私の絵は、私の野生をもってせかいを再構築し捉えようとしたものである。
(中小路萌美)
世界を掴む喃語の試み
千葉 真智子
青みを帯びた画面上を浮遊するかのような不定形な複数の形。今どき珍しいなどという言葉で括るのが軽薄だとは承知のうえで、しかし、今どき珍しく、坂本繁二郎など日本のある種の洋画の正統な系譜にあるかと思わせる、柔らかでありながら独特のマチエール(テクスチャー)をもった色面が目を惹く。何かを彷彿させる形―例えば街中の一角を思わせるような誰もが経験的に感じとるだろう形―は確かにその通りで、作家によれば、実際に目にした風景を画面に描いてから、複数の形に分解して何度も重ね塗りしながら、その形を入れ替えたり、向きを変えたり、カンヴァス自体も回転させたりして制作しているのだという。最終的に現れた形は途中段階で様々な色の変化をも辿っているのだろう。幾層もの重ね描きによって、白や茶、ピンクや青などと一口に言ってもそれぞれ複数の色の含みを持ち、落ち着いたトーンのために一瞬忘れてしまうのだが、色の組み合わせは実はかなり対比的で、しかもそれらは色の性質に由来する奥行きの錯覚から逃れて、前後関係を錯綜させている。
こうして何度も形を入れ替え、塗り替えて出来上がった、作家が言うところの「むにゃむにゃしたかたち」の絵画を、何と命名することができるだろうか。
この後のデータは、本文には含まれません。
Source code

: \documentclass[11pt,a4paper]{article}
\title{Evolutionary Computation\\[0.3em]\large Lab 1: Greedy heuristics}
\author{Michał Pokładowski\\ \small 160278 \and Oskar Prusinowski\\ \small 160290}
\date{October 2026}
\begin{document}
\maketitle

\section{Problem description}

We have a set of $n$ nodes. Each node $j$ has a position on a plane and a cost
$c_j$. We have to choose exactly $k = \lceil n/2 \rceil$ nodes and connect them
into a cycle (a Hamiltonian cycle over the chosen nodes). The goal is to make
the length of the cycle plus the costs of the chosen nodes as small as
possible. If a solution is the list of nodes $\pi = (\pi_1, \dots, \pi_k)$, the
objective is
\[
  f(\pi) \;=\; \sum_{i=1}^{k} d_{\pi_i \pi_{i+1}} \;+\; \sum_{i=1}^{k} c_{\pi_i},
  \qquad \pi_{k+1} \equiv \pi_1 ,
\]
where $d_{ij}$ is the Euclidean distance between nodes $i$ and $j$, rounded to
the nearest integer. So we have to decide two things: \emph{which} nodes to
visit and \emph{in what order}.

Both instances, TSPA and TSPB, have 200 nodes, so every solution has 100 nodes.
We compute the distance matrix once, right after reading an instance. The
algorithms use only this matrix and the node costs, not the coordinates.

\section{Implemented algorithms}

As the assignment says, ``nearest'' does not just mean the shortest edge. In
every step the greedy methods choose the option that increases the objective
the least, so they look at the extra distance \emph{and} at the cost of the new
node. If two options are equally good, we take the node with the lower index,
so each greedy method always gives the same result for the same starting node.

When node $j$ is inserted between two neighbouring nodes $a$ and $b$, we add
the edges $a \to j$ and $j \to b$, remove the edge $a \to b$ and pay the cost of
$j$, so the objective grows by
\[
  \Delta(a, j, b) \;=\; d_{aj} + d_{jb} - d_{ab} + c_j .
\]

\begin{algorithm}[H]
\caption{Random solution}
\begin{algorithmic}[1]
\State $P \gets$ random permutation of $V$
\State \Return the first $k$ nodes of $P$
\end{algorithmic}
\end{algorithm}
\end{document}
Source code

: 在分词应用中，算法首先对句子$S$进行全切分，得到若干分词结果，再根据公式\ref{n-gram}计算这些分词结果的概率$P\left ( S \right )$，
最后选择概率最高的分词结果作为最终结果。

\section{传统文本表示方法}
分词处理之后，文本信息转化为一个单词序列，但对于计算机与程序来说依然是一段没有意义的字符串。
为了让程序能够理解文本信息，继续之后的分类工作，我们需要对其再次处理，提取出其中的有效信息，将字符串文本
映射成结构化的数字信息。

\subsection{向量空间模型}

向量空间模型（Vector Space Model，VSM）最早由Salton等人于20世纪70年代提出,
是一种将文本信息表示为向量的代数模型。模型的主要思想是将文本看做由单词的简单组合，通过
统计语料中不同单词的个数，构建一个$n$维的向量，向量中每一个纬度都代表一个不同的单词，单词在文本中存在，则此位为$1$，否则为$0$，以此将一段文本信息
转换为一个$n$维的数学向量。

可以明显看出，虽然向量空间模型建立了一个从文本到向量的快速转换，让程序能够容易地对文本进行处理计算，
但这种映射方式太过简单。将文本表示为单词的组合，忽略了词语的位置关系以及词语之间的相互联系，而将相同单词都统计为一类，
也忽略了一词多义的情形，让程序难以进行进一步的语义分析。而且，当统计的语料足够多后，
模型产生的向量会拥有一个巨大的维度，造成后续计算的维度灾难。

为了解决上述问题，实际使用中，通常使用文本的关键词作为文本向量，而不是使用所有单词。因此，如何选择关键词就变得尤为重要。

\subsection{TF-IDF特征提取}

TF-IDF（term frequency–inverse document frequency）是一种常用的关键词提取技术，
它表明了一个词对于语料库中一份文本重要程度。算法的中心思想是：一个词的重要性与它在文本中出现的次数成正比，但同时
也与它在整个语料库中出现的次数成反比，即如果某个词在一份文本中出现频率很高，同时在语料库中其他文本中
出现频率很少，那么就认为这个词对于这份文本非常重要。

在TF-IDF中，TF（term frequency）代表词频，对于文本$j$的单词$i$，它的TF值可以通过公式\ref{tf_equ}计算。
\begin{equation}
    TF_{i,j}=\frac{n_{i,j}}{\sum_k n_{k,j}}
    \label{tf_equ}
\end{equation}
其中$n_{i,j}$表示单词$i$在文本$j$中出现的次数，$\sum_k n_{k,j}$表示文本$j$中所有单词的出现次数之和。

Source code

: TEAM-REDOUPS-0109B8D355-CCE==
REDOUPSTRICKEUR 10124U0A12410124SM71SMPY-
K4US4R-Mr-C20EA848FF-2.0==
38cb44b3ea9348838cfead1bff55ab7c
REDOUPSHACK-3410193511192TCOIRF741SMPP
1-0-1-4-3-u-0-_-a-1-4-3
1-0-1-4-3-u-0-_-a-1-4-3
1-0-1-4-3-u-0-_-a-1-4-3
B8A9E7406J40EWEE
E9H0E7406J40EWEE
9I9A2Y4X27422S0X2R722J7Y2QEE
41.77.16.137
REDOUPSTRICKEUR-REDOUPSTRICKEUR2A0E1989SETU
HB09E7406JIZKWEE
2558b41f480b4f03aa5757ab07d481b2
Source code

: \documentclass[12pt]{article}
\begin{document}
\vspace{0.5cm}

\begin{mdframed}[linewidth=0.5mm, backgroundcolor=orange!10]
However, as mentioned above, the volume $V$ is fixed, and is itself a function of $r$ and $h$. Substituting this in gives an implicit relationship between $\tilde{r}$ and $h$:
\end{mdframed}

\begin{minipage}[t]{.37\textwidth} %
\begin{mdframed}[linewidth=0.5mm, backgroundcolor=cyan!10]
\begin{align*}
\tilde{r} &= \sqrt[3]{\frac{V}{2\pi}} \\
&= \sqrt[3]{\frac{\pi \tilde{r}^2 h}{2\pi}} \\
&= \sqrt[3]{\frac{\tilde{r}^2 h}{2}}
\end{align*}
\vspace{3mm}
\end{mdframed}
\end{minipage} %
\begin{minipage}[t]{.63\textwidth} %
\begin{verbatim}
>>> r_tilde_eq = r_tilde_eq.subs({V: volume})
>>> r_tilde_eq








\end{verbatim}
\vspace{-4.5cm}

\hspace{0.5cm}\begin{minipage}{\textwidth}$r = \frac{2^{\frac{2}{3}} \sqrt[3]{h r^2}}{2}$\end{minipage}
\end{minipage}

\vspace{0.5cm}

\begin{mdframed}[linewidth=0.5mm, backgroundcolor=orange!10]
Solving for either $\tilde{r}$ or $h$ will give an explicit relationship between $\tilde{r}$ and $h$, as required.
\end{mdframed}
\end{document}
無題としたり、記号的に分類してしまうには記憶の残滓や形の揺らぎの痕跡があり過ぎるし、具体的な名を与えるには、それに見合う明確な一つの全体があるわけでもない。だからだろう。もう10年も前から、作家はそれらの絵に、平仮名の二、三文字を組み合わせた不思議なタイトルを与えている。「えくる」「すくら」「くてる」。元になった風景の場で聞こえた音や見たものの断片からイメージされた音の組み合わせなのだというが、意味から分離したその音だけの連なりは、思わず声に出してみたくなる。そうして発せられた音は、あたかも言葉を話し出す前の子どもが声を発っしたかのような、あるいは耳にして覚え始めた曖昧な言葉を口にしたかのような独特の響きを持っている。
ローマン・ヤコブソンによれば、言葉を覚える以前の「喃語」の段階において、幼児は無限の音声能力を持ち、言葉を覚える段階で、それらの一切は忘却されるのだという。言語の獲得と引き換えに失う無限の音=喃語の可能性。それはしかし、オノマトペや感嘆詞の形で、この世界に谺のように残る。喃語の忘却は、私たちが何かを創造するために必要でありながら、しかし、谺として、エコーとして、この世に響きつづけるのである(ダニエル・ヘラー=ローゼン『エコラリアス』)。中小路の試みは、まさに言葉以前の喃語のときに遡るように、事物を、命名以前の形に解体し、オノマトペのように、新たな形にして声を当てがうことにも例えられよう。忘れられた声を、創造のなかに、エコーのように呼び戻すのである。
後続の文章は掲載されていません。